Yes, I couldn't care less of an advancement as CEO of a Fortune500 company after having been a CEO, President, Manager of my own companies in the past. I would rather answer to one or 2 shareholder(s) (myself and a partner) than having to be "CEO" answering to the board, shareholders, basically everyone else than yourself. 

I feel like a slave at times having to be an employee. ( I guess having a $5M or $XM salary at Fortune500 makes up for it ... feels like going to heaven.)

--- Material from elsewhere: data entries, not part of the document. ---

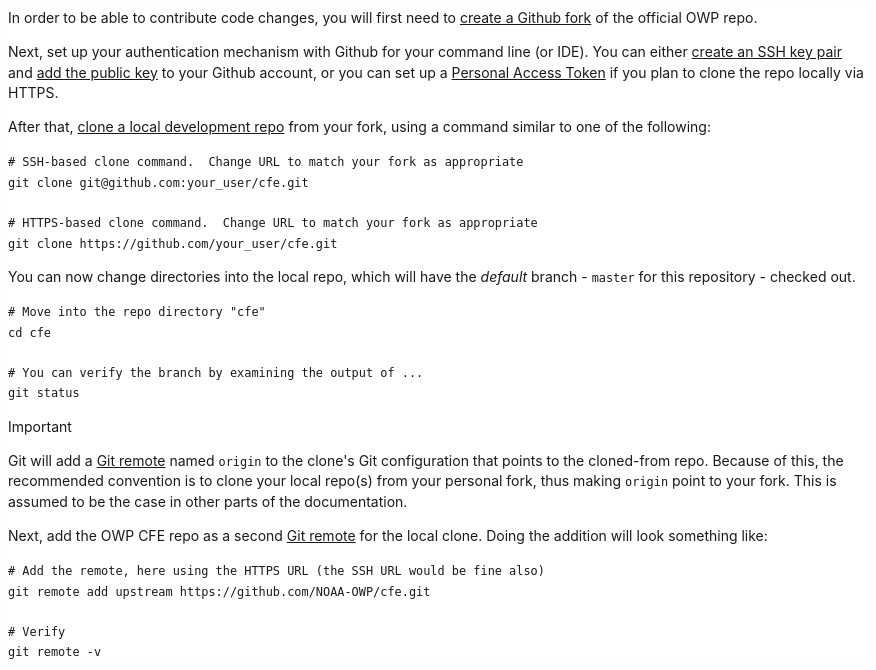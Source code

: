 In order to be able to contribute code changes, you will first need to [create a Github fork](https://docs.github.com/en/pull-requests/collaborating-with-pull-requests/working-with-forks/fork-a-repo) of the official OWP repo.

Next, set up your authentication  mechanism with Github for your command line (or IDE).  You can either [create an SSH key pair](https://docs.github.com/en/authentication/connecting-to-github-with-ssh/generating-a-new-ssh-key-and-adding-it-to-the-ssh-agent) and [add the public key](https://docs.github.com/en/authentication/connecting-to-github-with-ssh/adding-a-new-ssh-key-to-your-github-account) to your Github account, or you can set up a [Personal Access Token](https://docs.github.com/en/authentication/keeping-your-account-and-data-secure/managing-your-personal-access-tokens#using-a-personal-access-token-on-the-command-line) if you plan to clone the repo locally via HTTPS.

After that, [clone a local development repo](https://docs.github.com/en/repositories/creating-and-managing-repositories/cloning-a-repository) from your fork, using a command similar to one of the following:

    # SSH-based clone command.  Change URL to match your fork as appropriate
    git clone git@github.com:your_user/cfe.git

    # HTTPS-based clone command.  Change URL to match your fork as appropriate
    git clone https://github.com/your_user/cfe.git

You can now change directories into the local repo, which will have the _default_ branch - `master` for this repository - checked out.

    # Move into the repo directory "cfe"
    cd cfe

    # You can verify the branch by examining the output of ...
    git status

> [!IMPORTANT]  
> Git will add a [Git remote](https://git-scm.com/book/en/v2/Git-Basics-Working-with-Remotes) named `origin` to the clone's Git configuration that points to the cloned-from repo.  Because of this, the recommended convention is to clone your local repo(s) from your personal fork, thus making `origin` point to your fork.  This is assumed to be the case in other parts of the documentation.

Next, add the OWP CFE repo as a second [Git remote](https://git-scm.com/book/en/v2/Git-Basics-Working-with-Remotes) for the local clone.  Doing the addition will look something like:

    # Add the remote, here using the HTTPS URL (the SSH URL would be fine also)
    git remote add upstream https://github.com/NOAA-OWP/cfe.git

    # Verify
    git remote -v


[//]: # (TODO: add section/document on code style)
[//]: # (TODO: consider moving this to its own doc and expanding on details for PRs there some)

*Besides, how ambitious were you having to been so eager to 'retire' in your 40s?*



> In fact, I cannot think of any situation where someone with ambitions in the company would not consider it mandatory if their boss was attending. Of course, some party for blue collar workers is an entirely different scenario.

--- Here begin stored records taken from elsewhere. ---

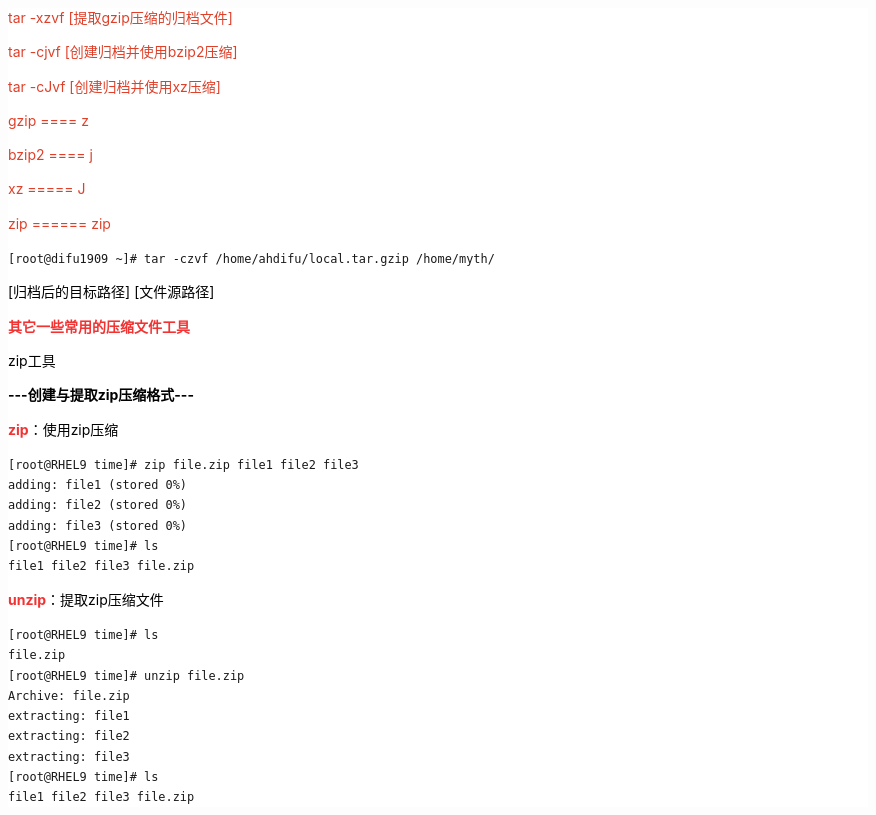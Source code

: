 <font style="color:rgb(223,64,42);">tar -xzvf [</font><font style="color:rgb(223,64,42);">提取</font><font style="color:rgb(223,64,42);">gzip</font><font style="color:rgb(223,64,42);">压缩的归档文件</font><font style="color:rgb(223,64,42);">] </font>

<font style="color:rgb(223,64,42);">tar -cjvf [</font><font style="color:rgb(223,64,42);">创建归档并使用</font><font style="color:rgb(223,64,42);">bzip2</font><font style="color:rgb(223,64,42);">压缩</font><font style="color:rgb(223,64,42);">] </font>

<font style="color:rgb(223,64,42);">tar -cJvf [</font><font style="color:rgb(223,64,42);">创建归档并使用</font><font style="color:rgb(223,64,42);">xz</font><font style="color:rgb(223,64,42);">压缩</font><font style="color:rgb(223,64,42);">] </font>

<font style="color:rgb(223,64,42);">gzip ==== z </font>

<font style="color:rgb(223,64,42);">bzip2 ==== j </font>

<font style="color:rgb(223,64,42);">xz ===== J </font>

<font style="color:rgb(223,64,42);">zip ====== zip</font>

```shell
[root@difu1909 ~]# tar -czvf /home/ahdifu/local.tar.gzip /home/myth/
```

<font style="color:rgb(0,0,0);">[归档后的目标路径] [文件源路径]</font>

**<font style="color:rgb(243,50,50);">其它一些常用的压缩文件工具</font>**

<font style="color:rgb(0,0,0);">zip工具</font>

**<font style="color:rgb(0,0,0);">---</font>****<font style="color:rgb(0,0,0);">创建与提取</font>****<font style="color:rgb(0,0,0);">zip</font>****<font style="color:rgb(0,0,0);">压缩格式</font>****<font style="color:rgb(0,0,0);">--- </font>**

**<font style="color:rgb(243,50,50);">zip</font>**<font style="color:rgb(0,0,0);">：使用</font><font style="color:rgb(0,0,0);">zip</font><font style="color:rgb(0,0,0);">压缩 </font>

```shell
[root@RHEL9 time]# zip file.zip file1 file2 file3 
adding: file1 (stored 0%) 
adding: file2 (stored 0%) 
adding: file3 (stored 0%) 
[root@RHEL9 time]# ls 
file1 file2 file3 file.zip 
```

**<font style="color:rgb(243,50,50);">unzip</font>**<font style="color:rgb(0,0,0);">：提取</font><font style="color:rgb(0,0,0);">zip</font><font style="color:rgb(0,0,0);">压缩文件 </font>

```shell
[root@RHEL9 time]# ls 
file.zip 
[root@RHEL9 time]# unzip file.zip 
Archive: file.zip 
extracting: file1 
extracting: file2 
extracting: file3 
[root@RHEL9 time]# ls 
file1 file2 file3 file.zip 
```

 ... the "bosses" and their "bosses" are all attending for the YE derrieres'-kissing event.


----------



## Beaver101 (Nov 14, 2011)

jargey3000 said:


> .....and fergodssake......don't put the lampshade on your head & make a fool of yerself again!!


 ... I'm learning from you. :biggrin: :lemo::lemo:


----------



## Beaver101 (Nov 14, 2011)

jargey3000 said:


> actually, on review, a few people in my video seem to act & talk uncannily like some of our cmf members...
> see if you can spot who's who....


 ... do you always get your cues from YouTube? I can't see anyone in that video that seems to be like some CMF members (regulars) as they're all under age 30/40 there. I hope you didn't see yourself there as I didn't either, including myself. :tongue:


----------



## sags (May 15, 2010)

Aside from when all the kids were of age, we used to get a Christmas dinner at work and draws provided by the Recreation club and a turkey voucher. 

The company gave us a $1500 Christmas bonus. My wife used to get $25 gift cards and they had a dinner after work that she never attended.

It was nice. I miss it.........especially the free turkey.

P.S. We also had "stat holidays" negotiated from the last working day before Christmas to the first working day after New Years, but the warehouse was open so we worked for triple time.

Good times for the government tax collectors. They "earned" almost as much as we did........LOL


----------



## peterk (May 16, 2010)

Beaver101 said:


> ... so that's the actuality. Not some *sincere* 'thanks, you guys did a spectacular job for the YE's results'.
> 
> ...
> *Besides, how ambitious were you having to been so eager to 'retire' in your 40s?*


No it's not the actuality. Anyone thinking that Christmas party attendance/non-attendance or "reasonable" party behaviour at a Christmas party is at all impactful to their career is just trying to make a caricature of the corporate environment or come up with an explanation for their mediocre performance ratings at work...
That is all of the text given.